The recent human experience is likely to continue for some time as nature takes its toll and forces mankind to re-adjust to what is now commonly known as the “New Normal”. Despite man’s relentless efforts to win “the struggle against nature”. it is clear that this nature (which is the manifestation of God’s power) is not defeatable. Islam calls for respect of nature, working within its laws rather than attempting to destroy it. Going against the natural law often leads to disastrous consequences. The spread of Covid-19 is just another sad episode of man’s struggle against the natural grains. Unless this attitude changes more pandemics could emerge. The hope is that the ongoing crisis will guide scientists and politicians to work alongside nature, obeying God’s laws, and refraining from challenging them. The cost of this the exaggerated man’s power has been extremely high. The environmental disasters are testimony to the over-zealous approach to the philosophy of life, relations with God and nature and the unrealistic aspiration to conquer the universe.

One thing has definitely been learned from the ongoing crisis. Technology has helped in the process of survival during the pandemic. The total lockdown observed by many countries have opened a new era of communications that have replaced face-to-face interaction. While most open places were closed and mass congregations banned, the seminars were replaced with webinars where people enjoyed attending lectures and participated in discussion and debate. The first few weeks of the lockdown transformed the world into a dead place, with no family contacts, congregational meetings at any public venue. But that did not last long. Today, most activities have returned in the virtual world, including sports, debates, management meetings and even wedding parties. It is a transformation of the public space into easier and more secured environment where censorship is marginalized. This is a promising development that has prevented the total death of society under the punches of the pandemic. Life appears to have fundamentally changed and the prospects of wider debates and interactions have burgeoned.

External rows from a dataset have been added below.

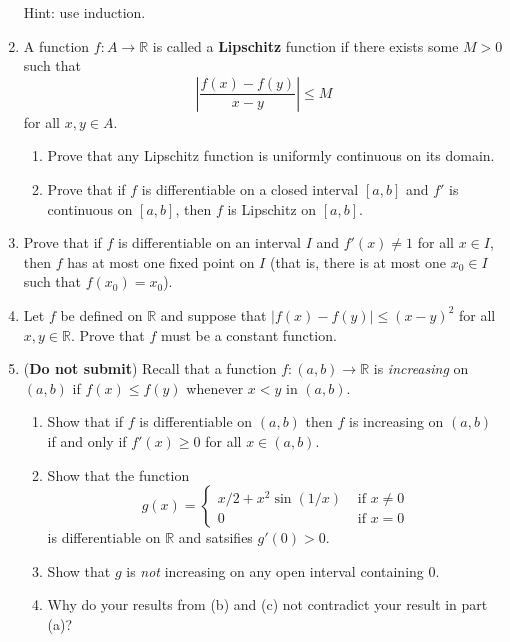 \documentclass[letterpaper,12pt]{article}
\newcommand{\R}{\mathbb{R}}
\newcommand{\abs}[1]{\lvert #1\rvert}
\newcommand{\Abs}[1]{\left| #1\right|}
\begin{document}
\begin{enumerate}
Hint: use induction.
\newpage
\item A function $f:A\to\R$ is called a {\bf Lipschitz} function if there exists some $M>0$ such that
\[
 \Abs{\frac{f(x)-f(y)}{x-y}}\leq M
\]
for all $x,y\in A$.
\begin{enumerate}
 \item Prove that any Lipschitz function is uniformly continuous on its domain.
 \item Prove that if $f$ is differentiable on a closed interval $[a,b]$ and $f'$ is continuous on $[a,b]$, then $f$ is Lipschitz on $[a,b]$.
\end{enumerate}
 \item Prove that if $f$ is differentiable on an interval $I$ and $f'(x)\neq 1$ for all $x\in I$, then $f$ has at most one fixed point on $I$ (that is, there is at most one $x_0\in I$ such that $f(x_0)=x_0$).
 \item Let $f$ be defined on $\R$ and suppose that $\abs{f(x)-f(y)}\leq (x-y)^2$ for all $x,y\in\R$. Prove that $f$ must be a constant function.
 \item ({\bf Do not submit}) Recall that a function $f:(a,b)\to\R$ is {\em increasing} on $(a,b)$ if $f(x)\leq f(y)$ whenever $x<y$ in $(a,b)$.
\begin{enumerate}
 \item Show that if $f$ is differentiable on $(a,b)$ then $f$ is increasing on $(a,b)$ if and only if $f'(x)\geq 0$ for all $x\in (a,b)$.
 \item Show that the function
\[
 g(x) = \begin{cases} x/2+x^2\sin(1/x) & \text{ if } x\neq 0 \\ 0 & \text{ if } x=0\end{cases}
\]
is differentiable on $\R$ and satsifies $g'(0)>0$.
 \item Show that $g$ is {\em not} increasing on any open interval containing 0.
 \item Why do your results from (b) and (c) not contradict your result in part (a)?
\end{enumerate}
 




\end{enumerate}
\end{document}
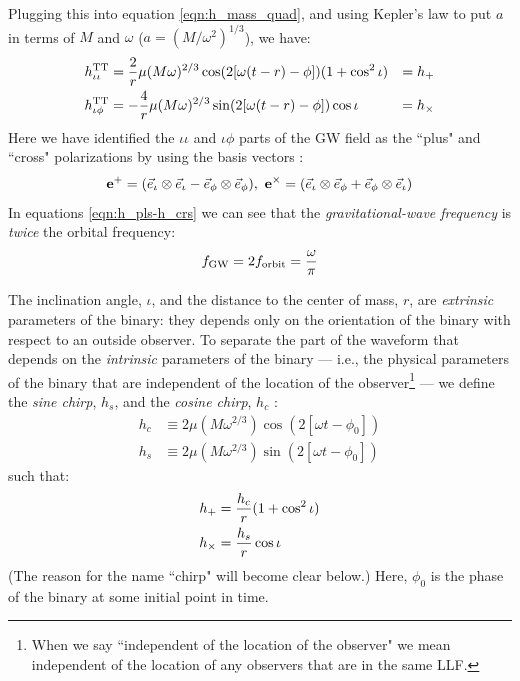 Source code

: Plugging this into equation \ref{eqn:h_mass_quad}, and using Kepler's law to put $a$ in terms of $M$ and $\omega$ ($a = \left(M/\omega^2\right)^{1/3}$), we have:
\begin{subequations}
\label{eqn:h_pls-h_crs}
\begin{align}
h^{\mathrm{TT}}_{\iota\iota} &= \frac{2}{r}\mu (M \omega)^{2/3} \cos(2[\omega (t-r) - \phi])(1 + \cos^2\iota) &= h_{+} \\
h^{\mathrm{TT}}_{\iota\phi}  &= -\frac{4}{r} \mu (M\omega)^{2/3} \sin(2[\omega (t-r) - \phi])\cos\iota &= h_{\times}
\end{align}
\end{subequations}
Here we have identified the $\iota\iota$ and $\iota\phi$ parts of the \ac{GW} field as the ``plus" and ``cross" polarizations by using the basis vectors \cite{ref:BlanfordThorne}:
\begin{equation}
\mathbf{e}^{+} = (\vec{e}_{\iota} \otimes \vec{e}_{\iota} - \vec{e}_{\phi} \otimes \vec{e}_{\phi}), ~ \mathbf{e}^{\times} = (\vec{e}_{\iota} \otimes \vec{e}_{\phi} + \vec{e}_{\phi} \otimes \vec{e}_{\iota})
\end{equation}
In equations \ref{eqn:h_pls-h_crs} we can see that the \emph{gravitational-wave frequency} is \emph{twice} the orbital frequency:
\begin{equation}
\label{eqn:f_GW}
\fGW = 2 f_{\mathrm{orbit}} = \frac{\omega}{\pi}
\end{equation}

The inclination angle, $\iota$, and the distance to the center of mass, $r$, are \emph{extrinsic} parameters of the binary: they depends only on the orientation of the binary with respect to an outside observer. To separate the part of the waveform that depends on the \emph{intrinsic} parameters of the binary --- i.e., the physical parameters of the binary that are independent of the location of the observer\footnote{When we say ``independent of the location of the observer" we mean independent of the location of any observers that are in the same \ac{LLF}.} --- we define the \emph{sine chirp}, $h_s$, and the \emph{cosine chirp}, $h_c$ \cite{ref:Brown}:
\begin{subequations}
\label{eqn:cos_sin_chirp}
\begin{align}
h_c &\equiv 2 \mu (M \omega^{2/3}) \cos(2[\omega t - \phi_0] ) \\
h_s &\equiv 2 \mu (M \omega^{2/3}) \sin(2[\omega t - \phi_0] )
\end{align}
\end{subequations}
such that:
\begin{align}
h_{+} &= \frac{h_c}{r} (1 + \cos^2\iota) \\
h_{\times} &= \frac{h_s}{r} \cos\iota
\end{align}
(The reason for the name ``chirp" will become clear below.) Here, $\phi_0$ is the phase of the binary at some initial point in time.

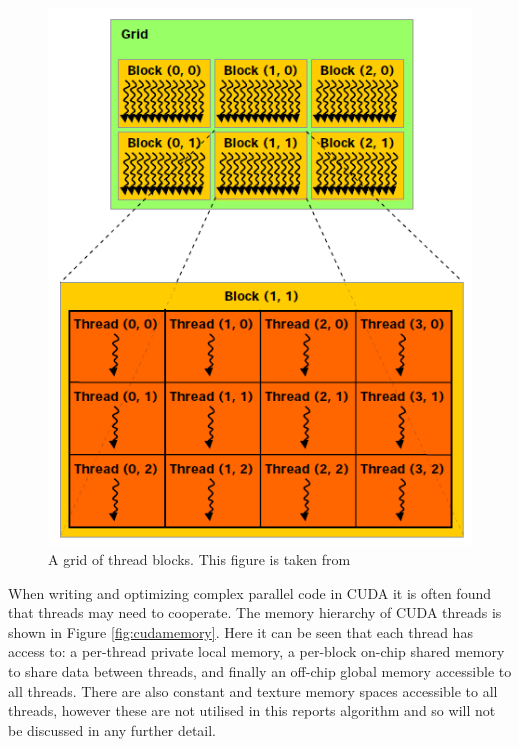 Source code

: \begin{figure}[p]
	\centering
		\includegraphics[scale=0.4]{images/cudathreads.PNG}
		\caption{A grid of thread blocks. This figure is taken from \cite{cuda}}
	\label{fig:cudathreads}
\end{figure}

When writing and optimizing complex parallel code in CUDA it is often found that threads may need to cooperate. The memory hierarchy of CUDA threads is shown in Figure \ref{fig:cudamemory}. Here it can be seen that each thread has access to: a per-thread private local memory, a per-block on-chip shared memory to share data between threads, and finally an off-chip global memory accessible to all threads. There are also constant and texture memory spaces accessible to all threads, however these are not utilised in this reports algorithm and so will not be discussed in any further detail.

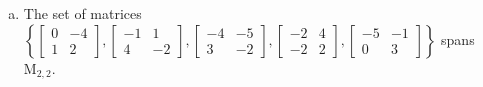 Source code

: \begin{exerciseAnswer}
\begin{enumerate}[(a)]
\item The set of matrices \( \left\{ \left[\begin{array}{cc}
0 & -4 \\
1 & 2
\end{array}\right] , \left[\begin{array}{cc}
-1 & 1 \\
4 & -2
\end{array}\right] , \left[\begin{array}{cc}
-4 & -5 \\
3 & -2
\end{array}\right] , \left[\begin{array}{cc}
-2 & 4 \\
-2 & 2
\end{array}\right] , \left[\begin{array}{cc}
-5 & -1 \\
0 & 3
\end{array}\right] \right\} \) spans \(\mathrm{M}_{2,2}\). 
\end{enumerate}
    
\end{exerciseAnswer}
    
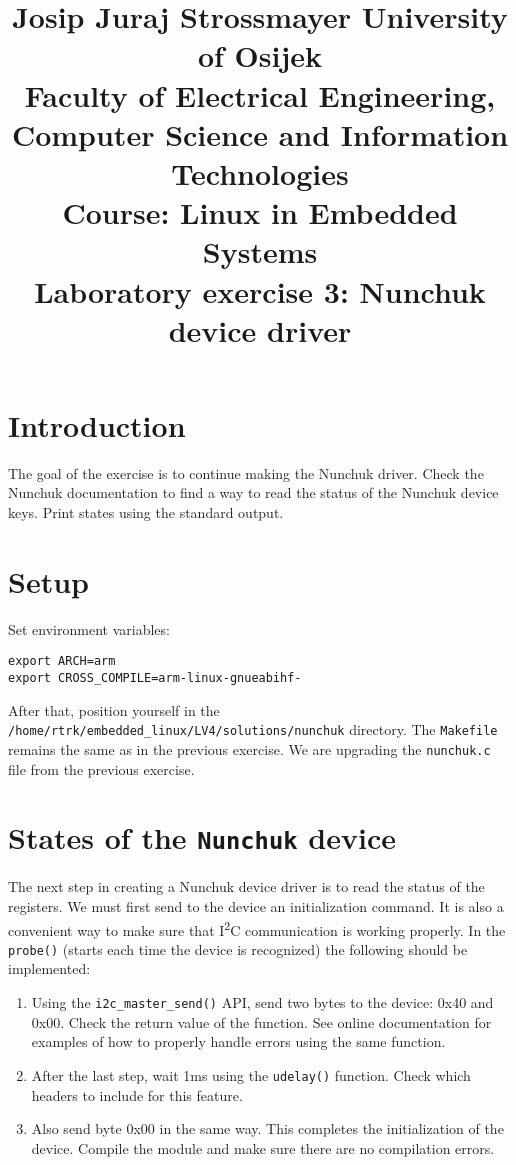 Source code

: \documentclass[11pt]{article}
\title{
	\Large Josip Juraj Strossmayer University of Osijek \\
	Faculty of Electrical Engineering, Computer Science and Information
	 Technologies\\
	\vspace{4cm}
	\Large Course: Linux in Embedded Systems \\
	\vspace{4cm}
	\Large \textbf{Laboratory exercise 3: Nunchuk device driver}
	}
\date{}
\begin{document}
\maketitle
\thispagestyle{empty}
\newpage

\section{Introduction}
The goal of the exercise is to continue making the Nunchuk driver.
Check the Nunchuk documentation to find a way to read the status of the Nunchuk
device keys. Print states using the standard output.

\section{Setup}
Set environment variables:
\begin{lstlisting}
export ARCH=arm
export CROSS_COMPILE=arm-linux-gnueabihf-
\end{lstlisting}
After that, position yourself in the
\texttt{/home/rtrk/embedded\_linux/LV4/solutions/nunchuk} directory. The
\texttt{Makefile} remains the same as in the previous exercise. We are upgrading
the \texttt{nunchuk.c} file from the previous exercise.

\section{States of the \texttt{Nunchuk} device}
The next step in creating a Nunchuk device driver is to read the status of the
registers. We must first send to the device an initialization command. It is
also a convenient way to make sure that I\textsuperscript{2}C communication is
working properly.
\newline
\newline
In the \texttt{probe()} (starts each time the device is recognized) the
following should be implemented:
\begin{enumerate}
	\item Using the \texttt{i2c\_master\_send()} API, send two bytes to the
		device: 0x40 and 0x00. Check the return value of the function. See
		online documentation for examples of how to properly handle errors using
		the same function.
	\item After the last step, wait 1ms using the \texttt{udelay()} function.
		Check which headers to include for this feature.
	\item Also send byte 0x00 in the same way. This completes the initialization
		of the device.
Compile the module and make sure there are no compilation errors.
\end{enumerate}
\end{document}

History will record that the first half of the year 2020 has witnessed deep human transformation in terms of activities, interactions, management, industrial relations and social order. The virtual world appears to be taking ground amidst the rising fears of more pandemics and infectious diseases. Wisdom dictates that man deals with those developments with extreme care. Muslims are urged to make use of the present opportunities but must not forget the necessity of the human interaction that is possible only through real contact. Virtual world will proliferate but must not be allowed to conquer mankind. We are humans, we need to communicate directly with each other and build a social order among us. We must not be conquered by technology and must not allow it to enslave us. It must not be more than a convenient method to help conduct our lives. Life may have changed by the pandemic but our feeling of belonging to the human race must not change. As the lockdown is gradually relaxes we must re-cultivate bonds with others and work to create a more healthy and loving society.